_PROBLEM_. Please repeat exactly the lines below from the one containing "tBodyAccJerk-std()-X" down to the one containing "fBodyAccJerk-mean()-X", both included, and nothing else.

[Collected data]
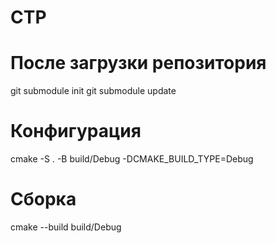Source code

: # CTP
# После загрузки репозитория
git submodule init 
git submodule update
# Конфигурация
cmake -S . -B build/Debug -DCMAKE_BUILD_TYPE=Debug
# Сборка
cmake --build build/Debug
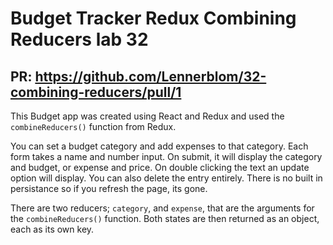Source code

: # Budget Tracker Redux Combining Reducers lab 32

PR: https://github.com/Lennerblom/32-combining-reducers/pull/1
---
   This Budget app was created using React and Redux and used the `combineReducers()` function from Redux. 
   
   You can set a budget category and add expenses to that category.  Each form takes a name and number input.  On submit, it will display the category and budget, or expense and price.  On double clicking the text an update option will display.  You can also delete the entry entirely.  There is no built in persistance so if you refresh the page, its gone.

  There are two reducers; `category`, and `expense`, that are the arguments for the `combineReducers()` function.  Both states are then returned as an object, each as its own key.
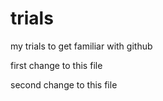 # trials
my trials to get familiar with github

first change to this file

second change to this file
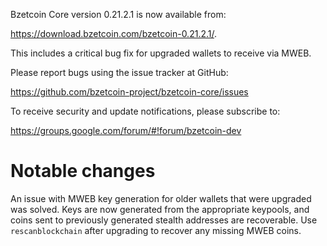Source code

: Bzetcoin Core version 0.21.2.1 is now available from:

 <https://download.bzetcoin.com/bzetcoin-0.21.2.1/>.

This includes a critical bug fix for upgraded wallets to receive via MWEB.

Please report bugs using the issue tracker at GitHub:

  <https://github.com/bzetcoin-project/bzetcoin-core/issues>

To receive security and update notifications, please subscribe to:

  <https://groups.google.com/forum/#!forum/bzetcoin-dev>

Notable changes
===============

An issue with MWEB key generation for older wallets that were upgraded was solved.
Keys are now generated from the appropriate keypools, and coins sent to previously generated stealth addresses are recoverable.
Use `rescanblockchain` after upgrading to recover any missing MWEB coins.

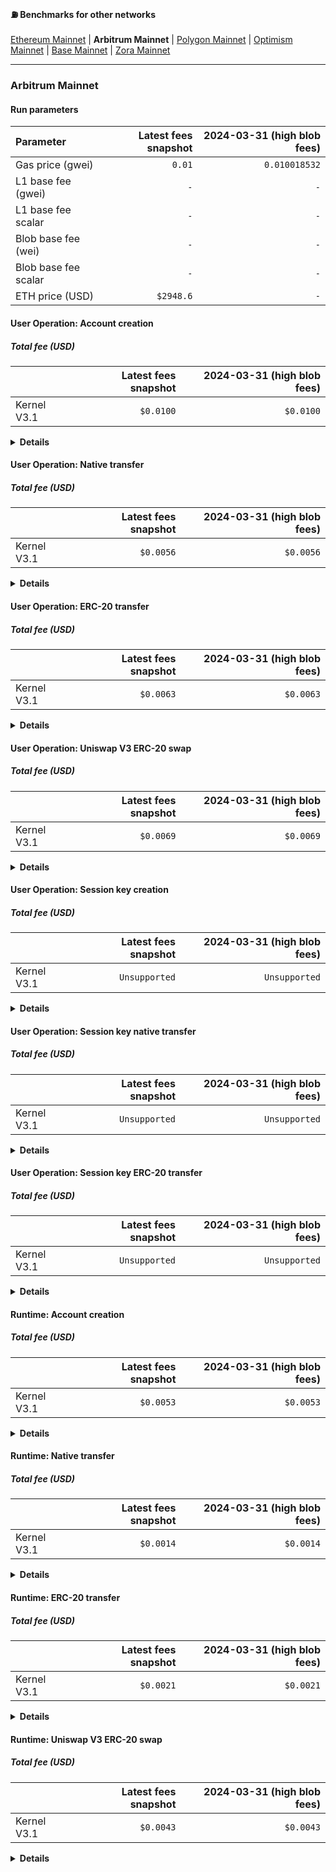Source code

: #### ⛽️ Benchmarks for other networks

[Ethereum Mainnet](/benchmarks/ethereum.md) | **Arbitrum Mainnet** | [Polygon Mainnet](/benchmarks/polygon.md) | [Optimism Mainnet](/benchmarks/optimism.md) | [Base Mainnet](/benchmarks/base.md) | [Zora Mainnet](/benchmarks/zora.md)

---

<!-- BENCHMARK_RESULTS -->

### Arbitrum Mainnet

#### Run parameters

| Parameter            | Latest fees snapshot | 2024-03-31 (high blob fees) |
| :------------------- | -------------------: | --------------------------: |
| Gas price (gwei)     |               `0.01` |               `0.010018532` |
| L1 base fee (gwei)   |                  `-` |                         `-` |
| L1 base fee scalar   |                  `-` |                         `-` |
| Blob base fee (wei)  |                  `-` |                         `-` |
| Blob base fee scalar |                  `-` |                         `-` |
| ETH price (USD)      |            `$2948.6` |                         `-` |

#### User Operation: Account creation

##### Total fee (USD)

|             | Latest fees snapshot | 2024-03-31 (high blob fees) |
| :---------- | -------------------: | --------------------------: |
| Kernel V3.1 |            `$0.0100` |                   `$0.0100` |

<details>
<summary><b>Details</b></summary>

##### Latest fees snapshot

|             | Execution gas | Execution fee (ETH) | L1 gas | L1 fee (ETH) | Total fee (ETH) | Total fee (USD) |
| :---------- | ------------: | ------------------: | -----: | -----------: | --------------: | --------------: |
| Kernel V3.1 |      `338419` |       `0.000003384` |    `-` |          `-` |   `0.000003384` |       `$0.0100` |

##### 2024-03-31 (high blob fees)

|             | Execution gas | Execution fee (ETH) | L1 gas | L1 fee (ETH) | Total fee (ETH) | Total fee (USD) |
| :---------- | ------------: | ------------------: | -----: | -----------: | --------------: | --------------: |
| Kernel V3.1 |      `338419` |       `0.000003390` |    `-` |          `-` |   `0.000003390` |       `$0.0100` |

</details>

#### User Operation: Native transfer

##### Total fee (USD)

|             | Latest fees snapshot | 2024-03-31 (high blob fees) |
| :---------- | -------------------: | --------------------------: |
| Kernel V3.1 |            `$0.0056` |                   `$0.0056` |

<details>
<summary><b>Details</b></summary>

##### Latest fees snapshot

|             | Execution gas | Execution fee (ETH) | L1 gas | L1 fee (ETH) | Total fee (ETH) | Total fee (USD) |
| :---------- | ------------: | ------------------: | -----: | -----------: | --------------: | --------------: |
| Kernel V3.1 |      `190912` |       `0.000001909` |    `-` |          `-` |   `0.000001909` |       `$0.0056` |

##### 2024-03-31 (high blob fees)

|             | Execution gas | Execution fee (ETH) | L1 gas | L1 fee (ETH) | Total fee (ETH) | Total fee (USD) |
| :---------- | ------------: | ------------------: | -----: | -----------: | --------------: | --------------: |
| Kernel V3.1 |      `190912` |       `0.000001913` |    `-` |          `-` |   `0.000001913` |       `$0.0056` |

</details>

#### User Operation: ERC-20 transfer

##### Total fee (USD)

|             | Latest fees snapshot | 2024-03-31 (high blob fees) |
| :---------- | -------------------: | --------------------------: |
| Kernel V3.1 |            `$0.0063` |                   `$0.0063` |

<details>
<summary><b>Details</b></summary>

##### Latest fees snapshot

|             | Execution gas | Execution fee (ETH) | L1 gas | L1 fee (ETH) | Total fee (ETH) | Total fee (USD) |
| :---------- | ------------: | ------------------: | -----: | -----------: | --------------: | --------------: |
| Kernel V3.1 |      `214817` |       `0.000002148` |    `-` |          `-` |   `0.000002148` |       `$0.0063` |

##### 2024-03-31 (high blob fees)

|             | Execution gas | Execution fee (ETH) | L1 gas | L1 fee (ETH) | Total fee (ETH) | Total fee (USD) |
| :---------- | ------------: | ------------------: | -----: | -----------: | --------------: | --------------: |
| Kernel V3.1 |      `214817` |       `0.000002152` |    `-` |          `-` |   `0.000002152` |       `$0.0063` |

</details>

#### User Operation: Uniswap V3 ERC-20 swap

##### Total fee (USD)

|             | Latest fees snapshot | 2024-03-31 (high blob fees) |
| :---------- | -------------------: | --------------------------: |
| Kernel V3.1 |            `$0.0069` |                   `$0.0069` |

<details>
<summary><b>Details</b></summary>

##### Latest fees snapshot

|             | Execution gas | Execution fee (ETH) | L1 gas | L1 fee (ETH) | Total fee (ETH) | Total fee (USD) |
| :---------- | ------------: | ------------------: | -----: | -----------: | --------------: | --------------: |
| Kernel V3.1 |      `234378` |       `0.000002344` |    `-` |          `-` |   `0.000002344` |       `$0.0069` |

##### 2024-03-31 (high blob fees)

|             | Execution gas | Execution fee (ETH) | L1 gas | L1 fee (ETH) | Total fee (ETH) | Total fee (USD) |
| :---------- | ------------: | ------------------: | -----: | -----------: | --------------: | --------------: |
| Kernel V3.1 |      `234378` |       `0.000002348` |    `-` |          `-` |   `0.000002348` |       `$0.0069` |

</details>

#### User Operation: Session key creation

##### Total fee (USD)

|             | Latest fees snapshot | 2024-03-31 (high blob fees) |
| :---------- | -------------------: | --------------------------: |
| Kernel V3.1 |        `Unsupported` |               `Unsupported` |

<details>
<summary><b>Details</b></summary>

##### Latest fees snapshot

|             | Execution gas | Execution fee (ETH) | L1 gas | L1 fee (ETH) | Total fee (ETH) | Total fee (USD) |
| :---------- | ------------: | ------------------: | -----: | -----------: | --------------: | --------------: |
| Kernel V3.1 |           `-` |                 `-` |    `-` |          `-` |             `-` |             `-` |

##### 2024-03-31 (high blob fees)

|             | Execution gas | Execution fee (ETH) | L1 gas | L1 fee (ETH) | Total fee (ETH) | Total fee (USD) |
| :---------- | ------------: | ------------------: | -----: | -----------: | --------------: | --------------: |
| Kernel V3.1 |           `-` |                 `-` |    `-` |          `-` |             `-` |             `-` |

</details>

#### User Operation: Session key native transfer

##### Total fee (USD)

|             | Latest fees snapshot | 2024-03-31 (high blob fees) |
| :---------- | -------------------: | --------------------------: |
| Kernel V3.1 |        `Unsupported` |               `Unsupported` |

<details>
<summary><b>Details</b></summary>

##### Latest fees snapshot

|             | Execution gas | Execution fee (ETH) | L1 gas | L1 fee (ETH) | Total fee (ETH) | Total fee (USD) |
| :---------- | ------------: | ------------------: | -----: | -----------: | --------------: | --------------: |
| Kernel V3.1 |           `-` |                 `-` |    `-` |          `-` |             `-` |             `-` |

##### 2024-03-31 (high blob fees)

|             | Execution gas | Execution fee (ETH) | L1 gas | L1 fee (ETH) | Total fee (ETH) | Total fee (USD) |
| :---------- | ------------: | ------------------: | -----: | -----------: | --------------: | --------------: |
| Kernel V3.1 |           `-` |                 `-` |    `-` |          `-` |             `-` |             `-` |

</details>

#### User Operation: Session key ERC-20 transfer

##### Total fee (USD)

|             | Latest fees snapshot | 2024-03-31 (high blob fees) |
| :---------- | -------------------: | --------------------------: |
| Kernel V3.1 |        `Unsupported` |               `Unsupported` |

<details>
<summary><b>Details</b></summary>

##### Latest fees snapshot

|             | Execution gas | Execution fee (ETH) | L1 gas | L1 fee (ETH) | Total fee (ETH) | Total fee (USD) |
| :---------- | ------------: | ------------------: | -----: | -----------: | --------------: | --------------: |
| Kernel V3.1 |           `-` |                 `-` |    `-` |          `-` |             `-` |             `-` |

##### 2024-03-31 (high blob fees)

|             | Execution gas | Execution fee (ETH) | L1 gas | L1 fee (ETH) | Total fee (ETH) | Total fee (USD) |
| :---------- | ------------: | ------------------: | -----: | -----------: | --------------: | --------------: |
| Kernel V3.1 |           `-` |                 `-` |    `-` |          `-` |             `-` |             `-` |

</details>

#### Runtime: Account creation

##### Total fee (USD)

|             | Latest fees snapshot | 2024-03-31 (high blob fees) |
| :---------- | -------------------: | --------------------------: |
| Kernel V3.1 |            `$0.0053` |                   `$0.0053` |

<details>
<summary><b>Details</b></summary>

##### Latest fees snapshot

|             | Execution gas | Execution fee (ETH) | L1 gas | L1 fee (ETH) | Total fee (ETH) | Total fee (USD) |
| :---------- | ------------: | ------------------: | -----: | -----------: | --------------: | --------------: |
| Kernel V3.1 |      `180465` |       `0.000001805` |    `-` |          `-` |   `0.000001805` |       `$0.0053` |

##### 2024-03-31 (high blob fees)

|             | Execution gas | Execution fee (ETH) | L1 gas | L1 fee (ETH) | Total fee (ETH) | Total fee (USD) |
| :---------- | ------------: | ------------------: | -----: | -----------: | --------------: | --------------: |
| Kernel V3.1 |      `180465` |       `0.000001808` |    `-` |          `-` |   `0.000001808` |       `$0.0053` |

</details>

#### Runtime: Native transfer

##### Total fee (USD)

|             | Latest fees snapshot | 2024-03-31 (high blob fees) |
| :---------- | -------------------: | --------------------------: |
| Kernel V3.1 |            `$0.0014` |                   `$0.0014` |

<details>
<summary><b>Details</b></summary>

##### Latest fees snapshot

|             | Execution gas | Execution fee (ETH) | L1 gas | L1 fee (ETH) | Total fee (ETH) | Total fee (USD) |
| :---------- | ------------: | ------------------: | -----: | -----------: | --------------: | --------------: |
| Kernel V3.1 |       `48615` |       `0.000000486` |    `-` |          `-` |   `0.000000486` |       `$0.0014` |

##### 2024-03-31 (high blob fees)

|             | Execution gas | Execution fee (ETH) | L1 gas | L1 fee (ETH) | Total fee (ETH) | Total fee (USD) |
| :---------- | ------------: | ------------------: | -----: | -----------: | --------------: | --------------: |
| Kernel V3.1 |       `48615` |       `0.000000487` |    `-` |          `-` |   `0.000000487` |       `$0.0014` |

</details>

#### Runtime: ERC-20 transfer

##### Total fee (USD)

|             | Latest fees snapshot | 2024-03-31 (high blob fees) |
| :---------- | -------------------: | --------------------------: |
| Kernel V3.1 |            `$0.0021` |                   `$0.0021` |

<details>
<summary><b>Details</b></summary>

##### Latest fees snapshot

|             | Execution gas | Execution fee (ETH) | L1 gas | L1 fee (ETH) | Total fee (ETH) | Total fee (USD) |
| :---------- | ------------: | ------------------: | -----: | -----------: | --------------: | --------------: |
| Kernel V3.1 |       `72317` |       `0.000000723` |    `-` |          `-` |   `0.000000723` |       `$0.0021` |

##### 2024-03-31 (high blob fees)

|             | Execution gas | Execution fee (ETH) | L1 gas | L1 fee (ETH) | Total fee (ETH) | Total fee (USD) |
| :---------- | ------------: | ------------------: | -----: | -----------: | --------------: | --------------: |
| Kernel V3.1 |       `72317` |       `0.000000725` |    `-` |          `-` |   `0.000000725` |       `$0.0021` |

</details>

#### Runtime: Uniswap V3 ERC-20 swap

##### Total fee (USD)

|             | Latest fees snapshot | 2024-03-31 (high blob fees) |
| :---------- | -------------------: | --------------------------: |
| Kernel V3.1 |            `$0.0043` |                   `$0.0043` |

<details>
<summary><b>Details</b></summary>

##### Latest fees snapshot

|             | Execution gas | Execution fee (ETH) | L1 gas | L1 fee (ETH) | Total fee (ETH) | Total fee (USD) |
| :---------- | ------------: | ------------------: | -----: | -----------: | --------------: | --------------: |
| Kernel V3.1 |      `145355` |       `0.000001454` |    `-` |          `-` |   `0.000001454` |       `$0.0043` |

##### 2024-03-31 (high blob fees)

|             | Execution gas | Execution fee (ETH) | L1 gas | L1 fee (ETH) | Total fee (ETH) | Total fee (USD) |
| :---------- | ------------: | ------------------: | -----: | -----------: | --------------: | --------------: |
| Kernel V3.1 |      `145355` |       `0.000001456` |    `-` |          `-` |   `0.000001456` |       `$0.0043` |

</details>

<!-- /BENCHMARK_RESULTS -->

* * *

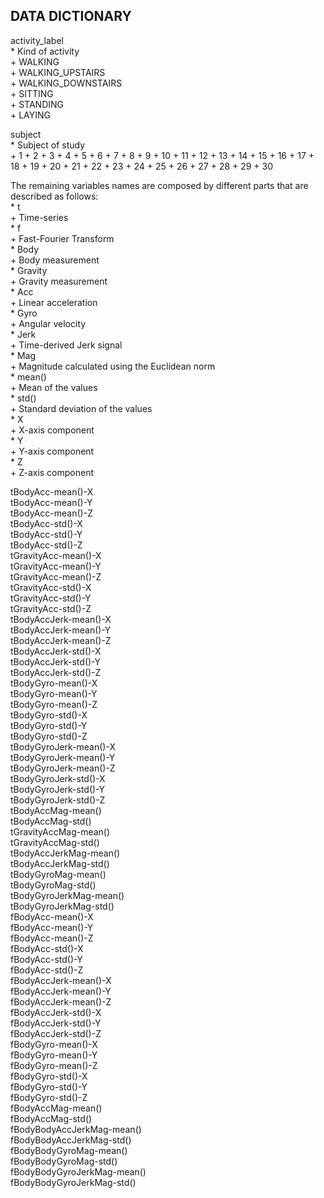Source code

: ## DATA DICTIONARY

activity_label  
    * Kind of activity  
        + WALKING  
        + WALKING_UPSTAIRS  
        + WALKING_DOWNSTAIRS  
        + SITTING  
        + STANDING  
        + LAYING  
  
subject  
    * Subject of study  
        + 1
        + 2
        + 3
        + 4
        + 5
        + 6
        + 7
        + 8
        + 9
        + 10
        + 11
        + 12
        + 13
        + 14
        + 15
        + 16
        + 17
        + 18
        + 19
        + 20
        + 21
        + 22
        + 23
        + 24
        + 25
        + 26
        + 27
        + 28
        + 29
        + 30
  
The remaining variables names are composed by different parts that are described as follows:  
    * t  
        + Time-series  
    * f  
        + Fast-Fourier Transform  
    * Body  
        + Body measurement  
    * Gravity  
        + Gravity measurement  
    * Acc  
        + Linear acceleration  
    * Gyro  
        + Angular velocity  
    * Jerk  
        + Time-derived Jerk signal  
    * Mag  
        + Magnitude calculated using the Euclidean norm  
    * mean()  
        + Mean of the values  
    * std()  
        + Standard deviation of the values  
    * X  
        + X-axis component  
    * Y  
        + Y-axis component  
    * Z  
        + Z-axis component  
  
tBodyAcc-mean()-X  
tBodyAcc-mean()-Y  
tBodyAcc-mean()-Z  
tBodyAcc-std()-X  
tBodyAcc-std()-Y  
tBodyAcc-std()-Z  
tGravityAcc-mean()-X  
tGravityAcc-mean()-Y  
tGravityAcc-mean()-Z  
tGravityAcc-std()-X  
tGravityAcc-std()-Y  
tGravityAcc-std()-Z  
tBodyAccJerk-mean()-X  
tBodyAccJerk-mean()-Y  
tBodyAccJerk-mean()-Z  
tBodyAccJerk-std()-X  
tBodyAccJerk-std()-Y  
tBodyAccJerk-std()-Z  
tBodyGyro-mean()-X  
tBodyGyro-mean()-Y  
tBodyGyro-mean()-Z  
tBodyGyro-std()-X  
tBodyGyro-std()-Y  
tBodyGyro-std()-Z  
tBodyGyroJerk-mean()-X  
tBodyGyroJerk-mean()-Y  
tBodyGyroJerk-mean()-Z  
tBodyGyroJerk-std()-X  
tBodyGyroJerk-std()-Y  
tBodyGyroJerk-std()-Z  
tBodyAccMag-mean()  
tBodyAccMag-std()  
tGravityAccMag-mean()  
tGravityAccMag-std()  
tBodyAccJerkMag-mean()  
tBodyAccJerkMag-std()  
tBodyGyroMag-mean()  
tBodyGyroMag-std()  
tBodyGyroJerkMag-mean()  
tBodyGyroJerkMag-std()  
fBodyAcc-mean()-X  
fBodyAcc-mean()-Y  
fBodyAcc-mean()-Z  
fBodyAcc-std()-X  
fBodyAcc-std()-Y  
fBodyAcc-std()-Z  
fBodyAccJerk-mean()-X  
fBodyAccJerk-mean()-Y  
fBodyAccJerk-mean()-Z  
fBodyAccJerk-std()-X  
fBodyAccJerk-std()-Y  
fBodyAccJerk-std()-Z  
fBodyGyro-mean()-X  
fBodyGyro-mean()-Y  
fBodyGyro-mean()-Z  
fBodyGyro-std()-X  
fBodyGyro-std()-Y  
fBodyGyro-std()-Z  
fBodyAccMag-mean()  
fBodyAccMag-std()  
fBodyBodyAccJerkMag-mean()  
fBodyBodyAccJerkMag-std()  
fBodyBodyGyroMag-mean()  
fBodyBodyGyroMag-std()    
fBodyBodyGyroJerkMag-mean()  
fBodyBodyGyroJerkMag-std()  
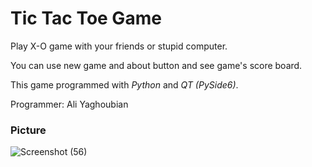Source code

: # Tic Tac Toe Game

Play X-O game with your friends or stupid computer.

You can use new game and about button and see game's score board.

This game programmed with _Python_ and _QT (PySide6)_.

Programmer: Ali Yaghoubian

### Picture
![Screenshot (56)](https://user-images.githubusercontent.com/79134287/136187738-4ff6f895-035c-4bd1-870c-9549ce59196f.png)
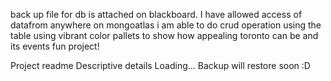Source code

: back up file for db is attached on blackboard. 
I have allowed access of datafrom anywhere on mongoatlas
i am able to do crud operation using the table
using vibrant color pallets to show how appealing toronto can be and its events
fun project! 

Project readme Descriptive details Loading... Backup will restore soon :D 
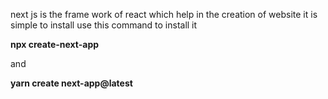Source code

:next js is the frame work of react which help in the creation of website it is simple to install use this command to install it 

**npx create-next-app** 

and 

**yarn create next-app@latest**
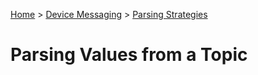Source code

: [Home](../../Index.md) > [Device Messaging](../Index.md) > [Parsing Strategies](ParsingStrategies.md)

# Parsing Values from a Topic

==

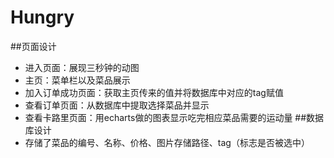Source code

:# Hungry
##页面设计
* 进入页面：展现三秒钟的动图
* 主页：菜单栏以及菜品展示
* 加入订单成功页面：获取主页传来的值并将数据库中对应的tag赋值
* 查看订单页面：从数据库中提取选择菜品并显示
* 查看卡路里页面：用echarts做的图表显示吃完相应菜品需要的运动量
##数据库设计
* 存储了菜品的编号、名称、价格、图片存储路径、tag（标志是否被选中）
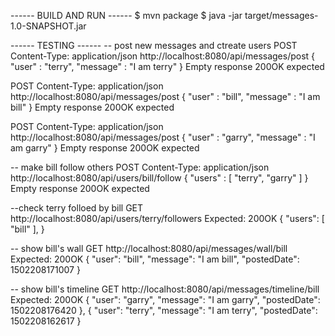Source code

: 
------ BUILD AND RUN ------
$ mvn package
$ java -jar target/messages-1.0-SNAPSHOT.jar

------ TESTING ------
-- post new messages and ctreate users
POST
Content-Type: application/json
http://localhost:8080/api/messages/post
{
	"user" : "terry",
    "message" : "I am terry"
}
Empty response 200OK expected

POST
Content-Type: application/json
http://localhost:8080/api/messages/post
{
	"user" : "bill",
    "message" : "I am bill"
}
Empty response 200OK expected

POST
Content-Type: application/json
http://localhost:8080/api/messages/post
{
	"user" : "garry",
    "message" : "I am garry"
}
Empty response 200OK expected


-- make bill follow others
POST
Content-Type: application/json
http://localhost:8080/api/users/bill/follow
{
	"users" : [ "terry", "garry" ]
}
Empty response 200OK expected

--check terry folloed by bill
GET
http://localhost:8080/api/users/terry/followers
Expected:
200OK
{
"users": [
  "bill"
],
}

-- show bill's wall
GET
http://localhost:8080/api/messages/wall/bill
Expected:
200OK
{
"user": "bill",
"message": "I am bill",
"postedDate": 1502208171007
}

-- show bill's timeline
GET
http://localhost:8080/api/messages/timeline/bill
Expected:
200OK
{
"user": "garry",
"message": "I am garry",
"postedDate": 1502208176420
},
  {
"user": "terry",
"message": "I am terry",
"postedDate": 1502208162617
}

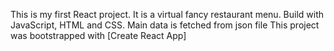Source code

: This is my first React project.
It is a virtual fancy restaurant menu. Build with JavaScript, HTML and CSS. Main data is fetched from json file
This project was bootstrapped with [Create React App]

_SOLUTION_.
tBodyAccJerk-std()-X  
tBodyAccJerk-std()-Y  
tBodyAccJerk-std()-Z  
tBodyGyro-mean()-X  
tBodyGyro-mean()-Y  
tBodyGyro-mean()-Z  
tBodyGyro-std()-X  
tBodyGyro-std()-Y  
tBodyGyro-std()-Z  
tBodyGyroJerk-mean()-X  
tBodyGyroJerk-mean()-Y  
tBodyGyroJerk-mean()-Z  
tBodyGyroJerk-std()-X  
tBodyGyroJerk-std()-Y  
tBodyGyroJerk-std()-Z  
tBodyAccMag-mean()  
tBodyAccMag-std()  
tGravityAccMag-mean()  
tGravityAccMag-std()  
tBodyAccJerkMag-mean()  
tBodyAccJerkMag-std()  
tBodyGyroMag-mean()  
tBodyGyroMag-std()  
tBodyGyroJerkMag-mean()  
tBodyGyroJerkMag-std()  
fBodyAcc-mean()-X  
fBodyAcc-mean()-Y  
fBodyAcc-mean()-Z  
fBodyAcc-std()-X  
fBodyAcc-std()-Y  
fBodyAcc-std()-Z  
fBodyAccJerk-mean()-X  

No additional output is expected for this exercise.